The USNS Mercy departed the Port of Los Angeles Friday morning after seven weeks supporting COVID-19 relief efforts in the region.
The 1,000-bed U.S. Navy hospital ship arrived in Los Angeles on March 27 to serve as a referral hospital for non-COVID patients so local hospitals would be available for the expected surge of coronavirus patients.
Despite its 1,000 bed capacity, the USNS Mercy treated just 77 patients, with the last being discharge on May 5, according to reports. None of the patients were COVID-19 positive.
USNS Mercy is now returning to its homeport in San Diego, California.
“The medical professionals aboard Mercy are proud and humbled to have assisted FEMA, the State of California, Los Angeles County and the City of Los Angeles, while serving as a ‘relief valve’ to the community during the ongoing COVID-19 pandemic,” said Captain John Rotruck, Comfort’s Commanding Officer. “Every patient brought aboard created one more available bed in a local hospital.”
With the Mercy’s departure, around 60 medical personnel from the ship will remain in the Los Angeles region to support California’s response requirements.

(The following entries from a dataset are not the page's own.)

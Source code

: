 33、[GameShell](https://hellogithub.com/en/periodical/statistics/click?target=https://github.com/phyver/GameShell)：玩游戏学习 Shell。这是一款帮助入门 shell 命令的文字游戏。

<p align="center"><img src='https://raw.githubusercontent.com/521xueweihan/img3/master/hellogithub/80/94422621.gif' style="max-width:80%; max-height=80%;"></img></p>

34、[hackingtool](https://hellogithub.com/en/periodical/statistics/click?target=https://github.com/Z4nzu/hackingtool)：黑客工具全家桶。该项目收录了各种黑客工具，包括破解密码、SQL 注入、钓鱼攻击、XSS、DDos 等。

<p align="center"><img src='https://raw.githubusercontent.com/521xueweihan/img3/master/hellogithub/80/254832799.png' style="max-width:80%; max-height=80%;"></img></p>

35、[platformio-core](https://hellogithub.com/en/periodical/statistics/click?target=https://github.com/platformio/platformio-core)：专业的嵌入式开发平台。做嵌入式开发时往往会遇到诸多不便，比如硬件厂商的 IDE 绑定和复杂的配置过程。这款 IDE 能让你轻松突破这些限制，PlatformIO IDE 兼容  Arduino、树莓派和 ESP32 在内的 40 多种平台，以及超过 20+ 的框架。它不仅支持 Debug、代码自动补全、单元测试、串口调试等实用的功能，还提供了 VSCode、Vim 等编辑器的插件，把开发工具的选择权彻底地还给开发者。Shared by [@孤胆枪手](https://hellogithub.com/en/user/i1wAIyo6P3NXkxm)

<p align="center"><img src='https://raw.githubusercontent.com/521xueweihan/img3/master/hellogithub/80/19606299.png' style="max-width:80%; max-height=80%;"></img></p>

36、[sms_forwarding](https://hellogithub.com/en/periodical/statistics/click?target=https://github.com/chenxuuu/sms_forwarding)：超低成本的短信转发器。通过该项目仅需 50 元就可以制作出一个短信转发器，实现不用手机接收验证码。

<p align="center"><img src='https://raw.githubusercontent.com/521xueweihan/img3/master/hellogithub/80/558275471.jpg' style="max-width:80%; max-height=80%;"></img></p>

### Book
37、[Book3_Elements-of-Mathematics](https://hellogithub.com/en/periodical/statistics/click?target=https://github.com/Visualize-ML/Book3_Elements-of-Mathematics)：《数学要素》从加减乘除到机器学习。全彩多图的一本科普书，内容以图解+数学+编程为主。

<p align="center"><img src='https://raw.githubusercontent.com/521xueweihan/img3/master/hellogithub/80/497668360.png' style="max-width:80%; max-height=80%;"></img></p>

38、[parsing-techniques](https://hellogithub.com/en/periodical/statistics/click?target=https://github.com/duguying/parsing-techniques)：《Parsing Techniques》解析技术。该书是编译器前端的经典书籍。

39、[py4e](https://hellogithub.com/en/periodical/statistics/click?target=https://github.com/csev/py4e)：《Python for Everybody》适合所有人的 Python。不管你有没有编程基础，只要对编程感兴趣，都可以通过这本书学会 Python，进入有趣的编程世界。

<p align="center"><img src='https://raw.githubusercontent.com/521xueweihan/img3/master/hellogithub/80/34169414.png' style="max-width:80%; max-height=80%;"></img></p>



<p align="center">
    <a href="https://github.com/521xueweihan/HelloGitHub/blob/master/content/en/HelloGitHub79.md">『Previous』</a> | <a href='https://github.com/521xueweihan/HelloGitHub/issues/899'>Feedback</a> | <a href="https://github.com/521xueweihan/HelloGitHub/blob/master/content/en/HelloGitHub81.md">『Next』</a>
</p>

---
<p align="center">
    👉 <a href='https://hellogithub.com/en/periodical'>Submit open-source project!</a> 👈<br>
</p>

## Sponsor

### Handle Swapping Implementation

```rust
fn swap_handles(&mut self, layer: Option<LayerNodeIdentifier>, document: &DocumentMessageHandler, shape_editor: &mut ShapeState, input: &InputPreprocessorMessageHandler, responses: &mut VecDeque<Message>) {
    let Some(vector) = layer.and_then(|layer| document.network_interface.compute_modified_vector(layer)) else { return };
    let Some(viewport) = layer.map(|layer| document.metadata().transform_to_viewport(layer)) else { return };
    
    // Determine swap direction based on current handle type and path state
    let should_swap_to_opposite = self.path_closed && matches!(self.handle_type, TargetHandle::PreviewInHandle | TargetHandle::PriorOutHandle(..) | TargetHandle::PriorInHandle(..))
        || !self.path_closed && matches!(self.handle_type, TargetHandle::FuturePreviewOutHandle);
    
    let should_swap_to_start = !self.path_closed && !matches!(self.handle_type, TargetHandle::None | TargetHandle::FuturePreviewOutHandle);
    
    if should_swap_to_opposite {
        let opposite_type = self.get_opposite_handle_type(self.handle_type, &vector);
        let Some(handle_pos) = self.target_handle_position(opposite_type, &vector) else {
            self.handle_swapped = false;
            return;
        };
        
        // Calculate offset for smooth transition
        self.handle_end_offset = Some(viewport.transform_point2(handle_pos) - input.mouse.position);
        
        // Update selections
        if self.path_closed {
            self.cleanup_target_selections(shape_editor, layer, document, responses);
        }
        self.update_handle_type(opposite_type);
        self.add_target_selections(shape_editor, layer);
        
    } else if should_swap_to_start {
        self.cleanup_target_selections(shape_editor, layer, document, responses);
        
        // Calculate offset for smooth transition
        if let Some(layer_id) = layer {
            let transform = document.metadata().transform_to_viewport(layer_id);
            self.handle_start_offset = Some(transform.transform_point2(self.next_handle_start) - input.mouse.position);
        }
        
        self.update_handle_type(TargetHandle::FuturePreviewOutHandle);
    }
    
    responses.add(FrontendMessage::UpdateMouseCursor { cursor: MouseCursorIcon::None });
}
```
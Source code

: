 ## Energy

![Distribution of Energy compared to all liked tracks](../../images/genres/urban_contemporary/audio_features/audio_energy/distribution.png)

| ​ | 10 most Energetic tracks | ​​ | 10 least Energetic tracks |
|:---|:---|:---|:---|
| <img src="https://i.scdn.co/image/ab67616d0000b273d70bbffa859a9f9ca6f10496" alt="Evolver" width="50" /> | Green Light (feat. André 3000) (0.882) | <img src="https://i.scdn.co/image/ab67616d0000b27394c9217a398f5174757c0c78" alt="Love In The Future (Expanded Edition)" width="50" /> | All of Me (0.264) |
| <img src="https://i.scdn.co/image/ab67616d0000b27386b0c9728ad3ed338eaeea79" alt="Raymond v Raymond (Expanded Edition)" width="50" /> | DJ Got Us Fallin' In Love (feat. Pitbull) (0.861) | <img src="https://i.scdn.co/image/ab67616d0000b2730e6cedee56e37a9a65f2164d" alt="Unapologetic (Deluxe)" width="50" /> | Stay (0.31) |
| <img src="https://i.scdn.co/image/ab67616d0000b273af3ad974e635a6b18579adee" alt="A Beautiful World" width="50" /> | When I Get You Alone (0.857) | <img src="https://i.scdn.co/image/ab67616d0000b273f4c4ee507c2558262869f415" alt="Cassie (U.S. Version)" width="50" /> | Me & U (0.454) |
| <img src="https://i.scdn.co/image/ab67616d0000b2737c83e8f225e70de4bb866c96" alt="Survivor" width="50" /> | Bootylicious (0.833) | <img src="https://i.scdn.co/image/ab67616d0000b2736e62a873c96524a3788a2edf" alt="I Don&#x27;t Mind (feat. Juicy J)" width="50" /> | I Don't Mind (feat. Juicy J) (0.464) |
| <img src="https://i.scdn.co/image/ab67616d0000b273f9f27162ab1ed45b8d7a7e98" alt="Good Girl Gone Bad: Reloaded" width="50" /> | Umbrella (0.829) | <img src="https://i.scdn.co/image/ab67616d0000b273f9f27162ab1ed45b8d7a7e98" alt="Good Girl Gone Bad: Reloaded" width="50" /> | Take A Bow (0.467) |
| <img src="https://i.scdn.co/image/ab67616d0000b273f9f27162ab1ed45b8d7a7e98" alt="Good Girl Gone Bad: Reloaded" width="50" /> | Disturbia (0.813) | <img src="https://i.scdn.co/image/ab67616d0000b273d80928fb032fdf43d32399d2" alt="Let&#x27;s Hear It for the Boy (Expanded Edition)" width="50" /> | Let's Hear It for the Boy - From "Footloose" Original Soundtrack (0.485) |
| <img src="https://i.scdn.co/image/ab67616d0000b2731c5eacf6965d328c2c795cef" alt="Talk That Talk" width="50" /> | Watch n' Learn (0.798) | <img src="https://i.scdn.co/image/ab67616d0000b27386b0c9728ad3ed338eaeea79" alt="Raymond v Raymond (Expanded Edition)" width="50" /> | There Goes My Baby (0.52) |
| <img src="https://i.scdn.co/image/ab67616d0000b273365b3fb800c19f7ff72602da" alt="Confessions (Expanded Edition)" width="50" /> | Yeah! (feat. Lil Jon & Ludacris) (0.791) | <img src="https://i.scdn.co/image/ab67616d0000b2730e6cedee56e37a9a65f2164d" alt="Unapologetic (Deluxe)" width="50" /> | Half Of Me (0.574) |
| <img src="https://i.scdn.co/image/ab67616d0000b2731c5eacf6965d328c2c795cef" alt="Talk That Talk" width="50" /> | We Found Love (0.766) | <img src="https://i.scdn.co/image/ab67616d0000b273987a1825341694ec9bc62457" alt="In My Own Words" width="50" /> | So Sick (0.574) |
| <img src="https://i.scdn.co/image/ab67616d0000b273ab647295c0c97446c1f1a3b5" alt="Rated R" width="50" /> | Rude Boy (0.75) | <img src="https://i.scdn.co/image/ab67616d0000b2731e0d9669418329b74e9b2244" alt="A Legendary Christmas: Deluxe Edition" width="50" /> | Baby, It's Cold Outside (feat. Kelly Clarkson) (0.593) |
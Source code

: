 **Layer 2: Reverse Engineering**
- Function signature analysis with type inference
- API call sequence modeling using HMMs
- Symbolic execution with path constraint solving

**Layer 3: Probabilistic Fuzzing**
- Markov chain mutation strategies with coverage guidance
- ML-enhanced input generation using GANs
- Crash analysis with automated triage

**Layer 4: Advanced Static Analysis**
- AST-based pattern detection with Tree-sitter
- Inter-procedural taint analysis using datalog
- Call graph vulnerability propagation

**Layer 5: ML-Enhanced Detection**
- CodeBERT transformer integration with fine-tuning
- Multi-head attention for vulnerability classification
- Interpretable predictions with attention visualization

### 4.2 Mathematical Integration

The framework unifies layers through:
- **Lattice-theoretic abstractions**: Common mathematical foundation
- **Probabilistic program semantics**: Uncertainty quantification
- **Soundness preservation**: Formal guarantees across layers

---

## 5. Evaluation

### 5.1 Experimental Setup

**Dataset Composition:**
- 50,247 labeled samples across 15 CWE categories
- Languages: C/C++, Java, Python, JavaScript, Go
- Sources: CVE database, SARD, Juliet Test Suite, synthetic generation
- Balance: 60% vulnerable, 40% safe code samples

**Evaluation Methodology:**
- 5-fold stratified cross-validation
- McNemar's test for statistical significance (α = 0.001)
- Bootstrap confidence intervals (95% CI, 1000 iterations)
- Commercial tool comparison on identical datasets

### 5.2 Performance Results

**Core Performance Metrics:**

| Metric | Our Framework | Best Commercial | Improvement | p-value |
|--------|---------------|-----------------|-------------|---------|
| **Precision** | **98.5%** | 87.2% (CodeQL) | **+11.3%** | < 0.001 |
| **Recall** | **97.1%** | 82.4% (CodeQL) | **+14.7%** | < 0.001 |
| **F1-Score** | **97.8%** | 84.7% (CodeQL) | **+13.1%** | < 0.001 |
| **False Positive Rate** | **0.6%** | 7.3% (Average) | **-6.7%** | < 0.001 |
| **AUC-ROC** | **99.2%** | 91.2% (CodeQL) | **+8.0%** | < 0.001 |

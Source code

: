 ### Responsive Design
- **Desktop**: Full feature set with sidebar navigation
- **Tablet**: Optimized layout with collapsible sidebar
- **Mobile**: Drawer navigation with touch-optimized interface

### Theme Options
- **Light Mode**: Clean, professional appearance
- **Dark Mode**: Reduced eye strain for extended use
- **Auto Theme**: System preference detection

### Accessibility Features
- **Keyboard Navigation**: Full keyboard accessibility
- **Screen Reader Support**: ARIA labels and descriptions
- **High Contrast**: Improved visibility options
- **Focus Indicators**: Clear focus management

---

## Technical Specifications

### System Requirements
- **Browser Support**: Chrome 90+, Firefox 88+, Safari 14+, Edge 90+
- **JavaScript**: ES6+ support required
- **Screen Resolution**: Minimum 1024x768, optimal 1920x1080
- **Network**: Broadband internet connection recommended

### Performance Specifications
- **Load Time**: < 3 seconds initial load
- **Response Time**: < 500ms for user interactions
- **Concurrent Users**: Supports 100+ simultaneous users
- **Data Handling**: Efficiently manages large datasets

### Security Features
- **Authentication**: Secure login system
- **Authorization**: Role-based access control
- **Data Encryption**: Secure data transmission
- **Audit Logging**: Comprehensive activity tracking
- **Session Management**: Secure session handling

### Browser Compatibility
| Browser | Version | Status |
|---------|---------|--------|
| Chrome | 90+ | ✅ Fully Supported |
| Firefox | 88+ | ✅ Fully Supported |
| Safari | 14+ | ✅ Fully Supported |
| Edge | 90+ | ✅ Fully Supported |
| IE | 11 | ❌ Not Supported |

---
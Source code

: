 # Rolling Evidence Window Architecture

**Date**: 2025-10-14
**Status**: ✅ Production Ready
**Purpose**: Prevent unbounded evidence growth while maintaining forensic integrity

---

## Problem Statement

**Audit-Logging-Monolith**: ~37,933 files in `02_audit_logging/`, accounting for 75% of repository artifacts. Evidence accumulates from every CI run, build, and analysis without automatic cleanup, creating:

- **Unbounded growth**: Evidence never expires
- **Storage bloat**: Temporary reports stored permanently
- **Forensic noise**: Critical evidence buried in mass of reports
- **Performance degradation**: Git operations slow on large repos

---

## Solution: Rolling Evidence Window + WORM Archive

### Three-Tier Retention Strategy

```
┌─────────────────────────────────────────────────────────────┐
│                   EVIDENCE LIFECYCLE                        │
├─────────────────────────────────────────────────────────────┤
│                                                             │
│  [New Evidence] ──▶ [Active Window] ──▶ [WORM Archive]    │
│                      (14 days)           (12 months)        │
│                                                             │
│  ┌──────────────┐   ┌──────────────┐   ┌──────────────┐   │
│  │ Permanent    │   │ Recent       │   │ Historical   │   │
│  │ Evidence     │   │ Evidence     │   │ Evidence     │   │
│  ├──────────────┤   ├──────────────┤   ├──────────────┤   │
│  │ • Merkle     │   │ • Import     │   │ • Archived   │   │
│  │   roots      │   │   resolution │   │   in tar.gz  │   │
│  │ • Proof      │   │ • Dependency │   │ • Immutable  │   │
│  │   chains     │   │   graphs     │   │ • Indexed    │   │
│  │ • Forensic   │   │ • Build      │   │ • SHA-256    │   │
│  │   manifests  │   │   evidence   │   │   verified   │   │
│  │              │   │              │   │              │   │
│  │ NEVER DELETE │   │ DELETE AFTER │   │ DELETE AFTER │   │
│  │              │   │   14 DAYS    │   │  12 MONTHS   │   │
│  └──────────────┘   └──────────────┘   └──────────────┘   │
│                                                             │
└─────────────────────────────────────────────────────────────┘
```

“Our work to protect public health and safety is far from done but having the Mercy and its highly-trained medical personnel stationed in the most populous region of the state was critical to our ability to respond in the first stages of the pandemic,” said Mark Ghilarducci, Director of California’s Office of Emergency Services.
Mercy’s sister ship, USNS Comfort, was previously deployed to New York Harbor, but within a week of accepting patients on board it was opened up to patients regardless of their COVID-19 status.
USNS Comfort departed New York on April 30 after treating 182 patients, 70 percent of which were COVID-19 positive.